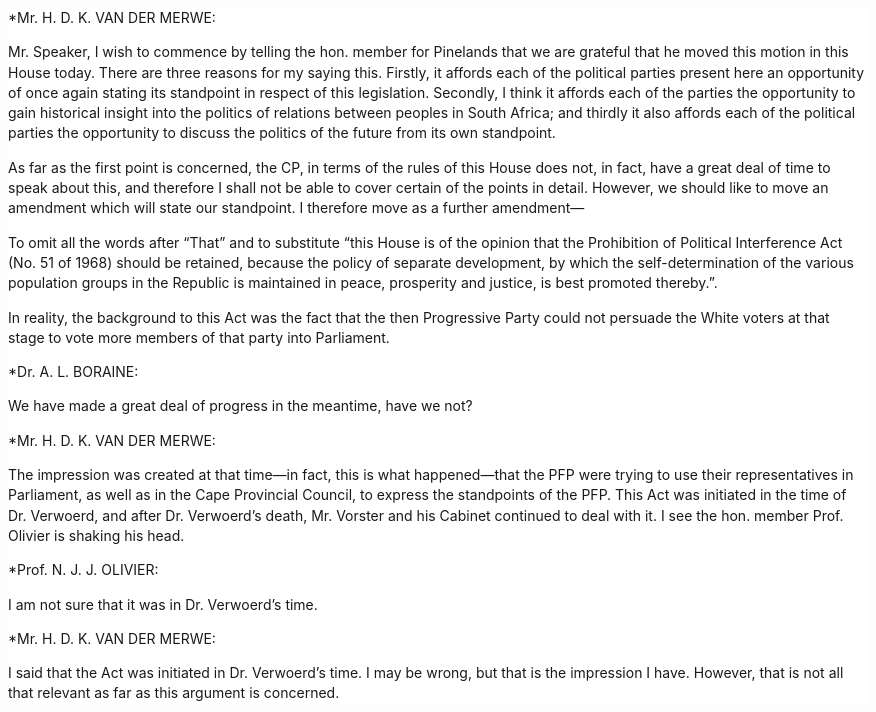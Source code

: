 <speech by="#van_der_merwe">

<from>*Mr. <person refersTo="hansard_za">H. D. K. VAN DER MERWE</person>:</from>

<p>Mr. Speaker, I wish to commence by telling the <span class="col_2333-2334" refersTo="page_1195"/>hon. member for Pinelands that we are grateful that he moved this motion in this House today. There are three reasons for my saying this. Firstly, it affords each of the political parties present here an opportunity of once again stating its standpoint in respect of this legislation. Secondly, I think it affords each of the parties the opportunity to gain historical insight into the politics of relations between peoples in South Africa; and thirdly it also affords each of the political parties the opportunity to discuss the politics of the future from its own standpoint.</p>

<p>As far as the first point is concerned, the CP, in terms of the rules of this House does not, in fact, have a great deal of time to speak about this, and therefore I shall not be able to cover certain of the points in detail. However, we should like to move an amendment which will state our standpoint. I therefore move as a further amendment&#x2014;</p>

<block name="quote">To omit all the words after &#x201C;That&#x201D; and to substitute &#x201C;this House is of the opinion that the Prohibition of Political Interference Act (No. 51 of 1968) should be retained, because the policy of separate development, by which the self-determination of the various population groups in the Republic is maintained in peace, prosperity and justice, is best promoted thereby.&#x201D;.</block>

<p>In reality, the background to this Act was the fact that the then Progressive Party could not persuade the White voters at that stage to vote more members of that party into Parliament.</p>

</speech>

<speech by="#boraine">

<from>*Dr. <person refersTo="hansard_za">A. L. BORAINE</person>:</from>

<p>We have made a great deal of progress in the meantime, have we not?</p>

</speech>

<speech by="#van_der_merwe">

<from>*Mr. <person refersTo="hansard_za">H. D. K. VAN DER MERWE</person>:</from>

<p>The impression was created at that time&#x2014;in fact, this is what happened&#x2014;that the PFP were trying to use their representatives in Parliament, as well as in the Cape Provincial Council, to express the standpoints of the PFP. This Act was initiated in the time of Dr. Verwoerd, and after Dr. Verwoerd&#x2019;s death, Mr. Vorster and his Cabinet continued to deal with it. I see the hon. member Prof. Olivier is shaking his head.</p>

</speech>

<speech by="#olivier">

<from>*Prof. <person refersTo="hansard_za">N. J. J. OLIVIER</person>:</from>

<p>I am not sure that it was in Dr. Verwoerd&#x2019;s time.</p>

</speech>

<speech by="#van_der_merwe">

<from>*Mr. <person refersTo="hansard_za">H. D. K. VAN DER MERWE</person>:</from>

<p>I said that the Act was initiated in Dr. Verwoerd&#x2019;s time. I may be wrong, but that is the impression I have. However, that is not all that relevant as far as this argument is concerned.</p>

####################

What you have to do - Pull every line containing "Verwoerd" out of the entries.

Answer for this exercise -
<p>The impression was created at that time&#x2014;in fact, this is what happened&#x2014;that the PFP were trying to use their representatives in Parliament, as well as in the Cape Provincial Council, to express the standpoints of the PFP. This Act was initiated in the time of Dr. Verwoerd, and after Dr. Verwoerd&#x2019;s death, Mr. Vorster and his Cabinet continued to deal with it. I see the hon. member Prof. Olivier is shaking his head.</p>
<p>I am not sure that it was in Dr. Verwoerd&#x2019;s time.</p>
<p>I said that the Act was initiated in Dr. Verwoerd&#x2019;s time. I may be wrong, but that is the impression I have. However, that is not all that relevant as far as this argument is concerned.</p>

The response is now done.